Returns: numpy.ndarray
The altered vector.

_check_train_args(self, x, y)

 
Overrides: Node._check_train_args

_execute(self, x)

 
Overrides: Node._execute

_stop_training(self)

 
Overrides: Node._stop_training

_train(self, x, y)

 
Parameters:
  • x (numpy.ndarray) - Array of different input observations.
  • y (numpy.ndarray) - Array of size (x.shape[0], output_dim) that contains the observed output to the input x's.
Overrides: Node._train

execute(self, x)

 

Process the data contained in x.

If the object is still in the training phase, the function stop_training will be called. x is a matrix having different variables on different columns and observations on the rows.

By default, subclasses should overwrite _execute to implement their execution phase.
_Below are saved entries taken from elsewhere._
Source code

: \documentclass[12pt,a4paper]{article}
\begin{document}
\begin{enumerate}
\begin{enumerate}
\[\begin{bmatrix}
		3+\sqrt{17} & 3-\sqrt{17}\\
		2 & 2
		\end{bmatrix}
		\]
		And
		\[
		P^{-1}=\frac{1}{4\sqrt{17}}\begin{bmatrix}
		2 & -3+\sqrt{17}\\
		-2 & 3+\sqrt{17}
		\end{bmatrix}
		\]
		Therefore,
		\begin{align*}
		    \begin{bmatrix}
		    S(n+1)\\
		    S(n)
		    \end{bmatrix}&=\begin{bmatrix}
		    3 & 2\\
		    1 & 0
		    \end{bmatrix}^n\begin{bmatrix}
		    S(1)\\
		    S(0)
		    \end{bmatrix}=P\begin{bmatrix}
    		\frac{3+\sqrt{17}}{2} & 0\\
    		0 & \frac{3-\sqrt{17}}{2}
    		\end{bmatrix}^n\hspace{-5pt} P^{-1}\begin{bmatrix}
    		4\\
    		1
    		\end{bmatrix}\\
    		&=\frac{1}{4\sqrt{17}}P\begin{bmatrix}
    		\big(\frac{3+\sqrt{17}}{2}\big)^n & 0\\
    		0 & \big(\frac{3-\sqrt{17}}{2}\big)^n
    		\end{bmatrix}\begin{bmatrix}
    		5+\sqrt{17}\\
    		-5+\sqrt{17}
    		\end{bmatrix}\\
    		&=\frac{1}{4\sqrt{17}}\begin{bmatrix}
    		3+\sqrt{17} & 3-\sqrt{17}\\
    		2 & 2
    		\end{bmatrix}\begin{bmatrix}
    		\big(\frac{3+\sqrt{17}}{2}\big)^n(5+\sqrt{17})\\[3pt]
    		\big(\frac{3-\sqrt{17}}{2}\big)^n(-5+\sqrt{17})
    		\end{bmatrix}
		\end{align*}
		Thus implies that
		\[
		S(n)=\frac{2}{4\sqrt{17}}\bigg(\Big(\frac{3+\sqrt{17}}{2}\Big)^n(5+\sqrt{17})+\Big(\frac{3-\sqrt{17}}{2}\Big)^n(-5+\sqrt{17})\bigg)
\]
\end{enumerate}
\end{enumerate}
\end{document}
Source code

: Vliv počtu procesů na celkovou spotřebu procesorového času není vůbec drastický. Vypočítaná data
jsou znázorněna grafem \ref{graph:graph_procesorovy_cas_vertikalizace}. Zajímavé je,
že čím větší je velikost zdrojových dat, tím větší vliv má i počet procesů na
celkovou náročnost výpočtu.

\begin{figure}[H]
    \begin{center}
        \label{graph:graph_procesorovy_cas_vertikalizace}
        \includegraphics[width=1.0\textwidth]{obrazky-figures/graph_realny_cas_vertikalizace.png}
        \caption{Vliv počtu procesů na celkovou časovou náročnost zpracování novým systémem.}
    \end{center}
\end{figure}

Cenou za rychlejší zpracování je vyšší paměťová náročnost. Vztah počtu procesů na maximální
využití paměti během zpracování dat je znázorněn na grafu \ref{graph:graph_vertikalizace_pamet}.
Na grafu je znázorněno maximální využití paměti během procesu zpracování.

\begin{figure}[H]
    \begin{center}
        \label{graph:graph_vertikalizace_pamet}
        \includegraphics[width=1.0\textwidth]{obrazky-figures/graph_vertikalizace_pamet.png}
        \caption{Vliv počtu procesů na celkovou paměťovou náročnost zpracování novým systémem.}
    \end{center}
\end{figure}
The docstring of the _execute method overwrites this docstring.

Overrides: Node.execute

is_invertible()
Static Method

 
Return True if the node can be inverted, False otherwise.
Overrides: Node.is_invertible
(inherited documentation)

stop_training(self)

 

Stop the training phase.

By default, subclasses should overwrite _stop_training to implement this functionality. The docstring of the _stop_training method overwrites this docstring.
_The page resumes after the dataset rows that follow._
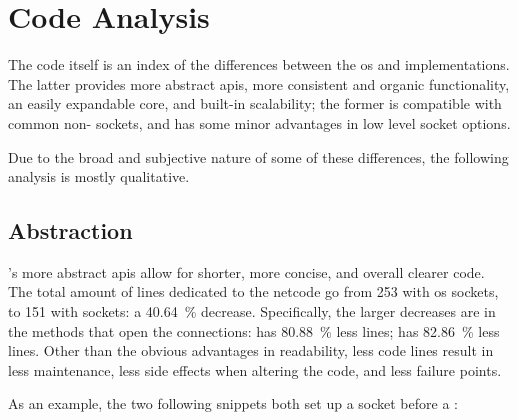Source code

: \chapter{Code Analysis}\label{ch:code}

The code itself is an index of the differences between the \gls{os} and  implementations. The latter provides more abstract \glspl{api}, more consistent and organic functionality, an easily expandable core, and built-in scalability; the former is compatible with common non- sockets, and has some minor advantages in low level socket options.

Due to the broad and subjective nature of some of these differences, the following analysis is mostly qualitative.

\section{Abstraction}\label{sc:code:abstraction}

's more abstract \glspl{api} allow for shorter, more concise, and overall clearer code. The total amount of lines dedicated to the \gls{netcode} go from \num{253} with \gls{os} sockets, to \num{151} with  sockets: a \SI{40,64}{\percent} decrease. Specifically, the larger decreases are in the methods that open the connections:  has \SI{80,88}{\percent} less lines;  has \SI{82,86}{\percent} less lines. Other than the obvious advantages in readability, less code lines result in less maintenance, less side effects when altering the code, and less failure points.



As an example, the two following snippets both set up a socket before a :

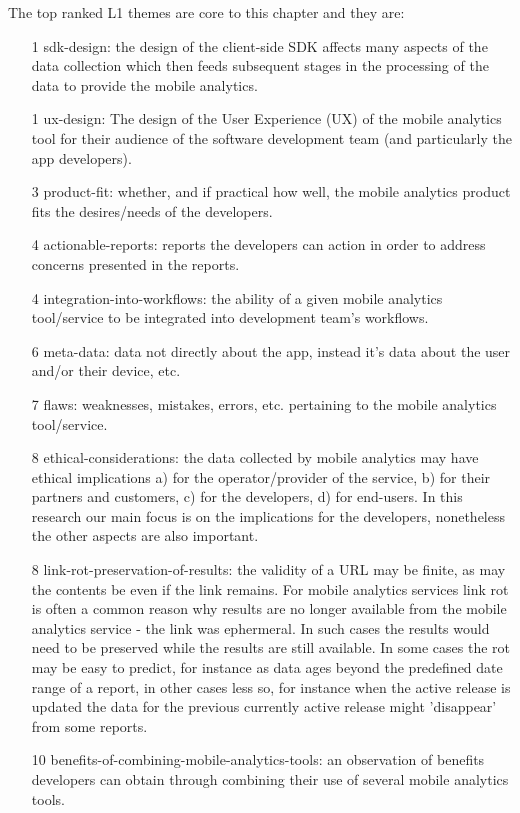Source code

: The top ranked L1 themes are core to this chapter and they are: 
{\small
\begin{enumerate}
    \itemsep0em
    \item[1] sdk-design: the design of the client-side SDK affects many aspects of the data collection which then feeds subsequent stages in the processing of the data to provide the mobile analytics.
    \item[1] ux-design: The design of the User Experience (UX) of the mobile analytics tool for their audience of the software development team (and particularly the app developers).
    \item[3] product-fit: whether, and if practical how well, the mobile analytics product fits the desires/needs of the developers. 
    \item[4] actionable-reports: reports the developers can action in order to address concerns presented in the reports.    
    \item[4] integration-into-workflows: the ability of a given mobile analytics tool/service to be integrated into development team's workflows.
    \item[6] meta-data: data not directly about the app, instead it's data about the user and/or their device, etc.
    \item[7] flaws: weaknesses, mistakes, errors, etc. pertaining to the mobile analytics tool/service.
    \item[8] ethical-considerations: the data collected by mobile analytics may have ethical implications a) for the operator/provider of the service, b) for their partners and customers, c) for the developers, d) for end-users. In this research our main focus is on the implications for the developers, nonetheless the other aspects are also important.
    \item[8] link-rot-preservation-of-results: the validity of a URL may be finite, as may the contents be even if the link remains. For mobile analytics services link rot is often a common reason why results are no longer available from the mobile analytics service - the link was ephermeral. In such cases the results would need to be preserved while the results are still available. In some cases the rot may be easy to predict, for instance as data ages beyond the predefined date range of a report, in other cases less so, for instance when the active release is updated the data for the previous currently active release might 'disappear' from some reports.
    \item[10] benefits-of-combining-mobile-analytics-tools: an observation of benefits developers can obtain through combining their use of several mobile analytics tools.

\end{enumerate}}
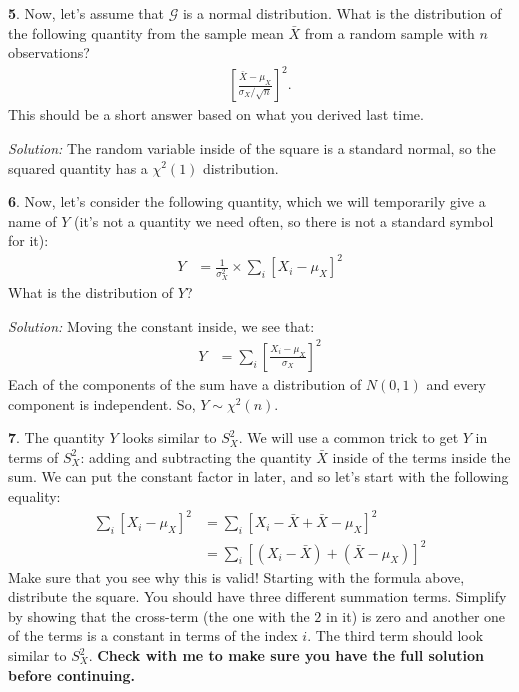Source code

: \documentclass{tufte-handout}
\begin{document}
\textbf{5}. Now, let's assume that $\mathcal{G}$ is a normal distribution. What is the
distribution of the following quantity from the sample mean $\bar{X}$ from a
random sample with $n$ observations?
\begin{align*}
\left[\frac{\bar{X} - \mu_X}{\sigma_X / \sqrt{n}} \right]^2.
\end{align*}
This should be a short answer based on what you derived last time.

\textit{Solution:} The random variable inside of the square is a standard normal, so
the squared quantity has a $\chi^2(1)$ distribution.

\textbf{6}. Now, let's consider the following quantity, which we will temporarily
give a name of $Y$ (it's not a quantity we need often, so there is not
a standard symbol for it):
\begin{align*}
Y &= \frac{1}{\sigma_X^2} \times \sum_i \left[ X_i - \mu_X \right]^2 
\end{align*}
What is the distribution of $Y$?

\textit{Solution:} Moving the constant inside, we see that:
\begin{align*}
Y &=  \sum_i \left[ \frac{X_i - \mu_X}{\sigma_X} \right]^2 
\end{align*}
Each of the components of the sum have a distribution of $N(0, 1)$ and
every component is independent. So, $Y \sim \chi^2(n)$.

\textbf{7}. The quantity $Y$ looks similar to $S_X^2$. We will use a common trick to
get $Y$ in terms of $S_X^2$: adding and subtracting the quantity $\bar{X}$
inside of the terms inside the sum. We can put the constant factor in later,
and so let's start with the following equality:
\begin{align*}
\sum_i \left[ X_i - \mu_X \right]^2 &= \sum_i \left[ X_i - \bar{X} + \bar{X} - \mu_X \right]^2  \\
&= \sum_i \left[ (X_i - \bar{X}) + (\bar{X} - \mu_X) \right]^2 
\end{align*}
Make sure that you see why this is valid! Starting with the
formula above, distribute the square. You should have three different summation
terms. Simplify by showing that the cross-term (the one with the $2$ in it) is
zero and another one of the terms is a constant in terms of the index $i$. The
third term should look similar to $S_X^2$. \textbf{Check with me to make sure
you have the full solution before continuing.}
\end{document}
Overrides: Node.stop_training

train(self, x, y)

 

Update the internal structures according to the input data x.

x is a matrix having different variables on different columns and observations on the rows.

By default, subclasses should overwrite _train to implement their training phase. The docstring of the _train method overwrites this docstring.

Note: a subclass supporting multiple training phases should implement the same signature for all the training phases and document the meaning of the arguments in the _train method doc-string. Having consistent signatures is a requirement to use the node in a flow.

Parameters:
  • x (numpy.ndarray) - Array of different input observations.
  • y (numpy.ndarray) - Array of size (x.shape[0], output_dim) that contains the observed output to the input x's.
Overrides: Node.train

Instance Variable Details [hide private]

beta

The coefficients of the linear regression.